What is expected = Please output the data exactly, without omitting anything.

Dataset records =

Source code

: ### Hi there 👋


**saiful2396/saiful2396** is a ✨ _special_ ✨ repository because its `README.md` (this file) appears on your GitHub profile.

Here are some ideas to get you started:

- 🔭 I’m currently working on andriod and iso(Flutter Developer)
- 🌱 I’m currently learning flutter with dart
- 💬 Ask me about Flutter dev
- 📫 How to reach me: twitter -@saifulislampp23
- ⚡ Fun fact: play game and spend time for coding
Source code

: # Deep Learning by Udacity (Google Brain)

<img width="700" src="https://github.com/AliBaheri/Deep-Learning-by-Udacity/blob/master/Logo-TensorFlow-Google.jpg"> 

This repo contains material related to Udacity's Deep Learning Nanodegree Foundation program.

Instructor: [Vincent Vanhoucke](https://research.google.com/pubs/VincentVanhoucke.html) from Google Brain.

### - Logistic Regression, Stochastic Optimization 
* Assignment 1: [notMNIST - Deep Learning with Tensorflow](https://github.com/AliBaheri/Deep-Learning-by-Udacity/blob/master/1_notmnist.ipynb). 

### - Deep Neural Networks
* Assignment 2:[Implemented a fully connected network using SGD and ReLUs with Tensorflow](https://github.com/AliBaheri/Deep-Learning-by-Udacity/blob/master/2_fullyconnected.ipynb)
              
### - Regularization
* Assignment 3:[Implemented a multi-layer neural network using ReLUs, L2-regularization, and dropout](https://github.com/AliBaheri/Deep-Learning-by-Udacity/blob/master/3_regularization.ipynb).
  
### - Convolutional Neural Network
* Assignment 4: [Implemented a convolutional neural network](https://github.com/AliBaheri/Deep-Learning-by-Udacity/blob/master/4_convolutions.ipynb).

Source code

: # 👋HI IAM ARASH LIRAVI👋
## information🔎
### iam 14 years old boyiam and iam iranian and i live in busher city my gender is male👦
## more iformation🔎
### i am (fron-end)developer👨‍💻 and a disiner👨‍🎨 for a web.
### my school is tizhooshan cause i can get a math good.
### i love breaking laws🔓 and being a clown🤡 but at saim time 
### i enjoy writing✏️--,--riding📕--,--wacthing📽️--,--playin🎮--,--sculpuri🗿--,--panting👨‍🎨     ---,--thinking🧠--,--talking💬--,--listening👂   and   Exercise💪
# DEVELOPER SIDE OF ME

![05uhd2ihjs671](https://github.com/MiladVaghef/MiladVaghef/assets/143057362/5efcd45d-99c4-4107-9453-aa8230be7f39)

Answer for the task =
Source code

: ### Hi there 👋


**saiful2396/saiful2396** is a ✨ _special_ ✨ repository because its `README.md` (this file) appears on your GitHub profile.

Here are some ideas to get you started:

- 🔭 I’m currently working on andriod and iso(Flutter Developer)
- 🌱 I’m currently learning flutter with dart
- 💬 Ask me about Flutter dev
- 📫 How to reach me: twitter -@saifulislampp23
- ⚡ Fun fact: play game and spend time for coding
Source code

: # Deep Learning by Udacity (Google Brain)

<img width="700" src="https://github.com/AliBaheri/Deep-Learning-by-Udacity/blob/master/Logo-TensorFlow-Google.jpg"> 

This repo contains material related to Udacity's Deep Learning Nanodegree Foundation program.

Instructor: [Vincent Vanhoucke](https://research.google.com/pubs/VincentVanhoucke.html) from Google Brain.

### - Logistic Regression, Stochastic Optimization 
* Assignment 1: [notMNIST - Deep Learning with Tensorflow](https://github.com/AliBaheri/Deep-Learning-by-Udacity/blob/master/1_notmnist.ipynb). 

### - Deep Neural Networks
* Assignment 2:[Implemented a fully connected network using SGD and ReLUs with Tensorflow](https://github.com/AliBaheri/Deep-Learning-by-Udacity/blob/master/2_fullyconnected.ipynb)
              
### - Regularization
* Assignment 3:[Implemented a multi-layer neural network using ReLUs, L2-regularization, and dropout](https://github.com/AliBaheri/Deep-Learning-by-Udacity/blob/master/3_regularization.ipynb).
  
### - Convolutional Neural Network
* Assignment 4: [Implemented a convolutional neural network](https://github.com/AliBaheri/Deep-Learning-by-Udacity/blob/master/4_convolutions.ipynb).

Source code

: # 👋HI IAM ARASH LIRAVI👋
## information🔎
### iam 14 years old boyiam and iam iranian and i live in busher city my gender is male👦
## more iformation🔎
### i am (fron-end)developer👨‍💻 and a disiner👨‍🎨 for a web.
### my school is tizhooshan cause i can get a math good.
### i love breaking laws🔓 and being a clown🤡 but at saim time 
### i enjoy writing✏️--,--riding📕--,--wacthing📽️--,--playin🎮--,--sculpuri🗿--,--panting👨‍🎨     ---,--thinking🧠--,--talking💬--,--listening👂   and   Exercise💪
# DEVELOPER SIDE OF ME

![05uhd2ihjs671](https://github.com/MiladVaghef/MiladVaghef/assets/143057362/5efcd45d-99c4-4107-9453-aa8230be7f39)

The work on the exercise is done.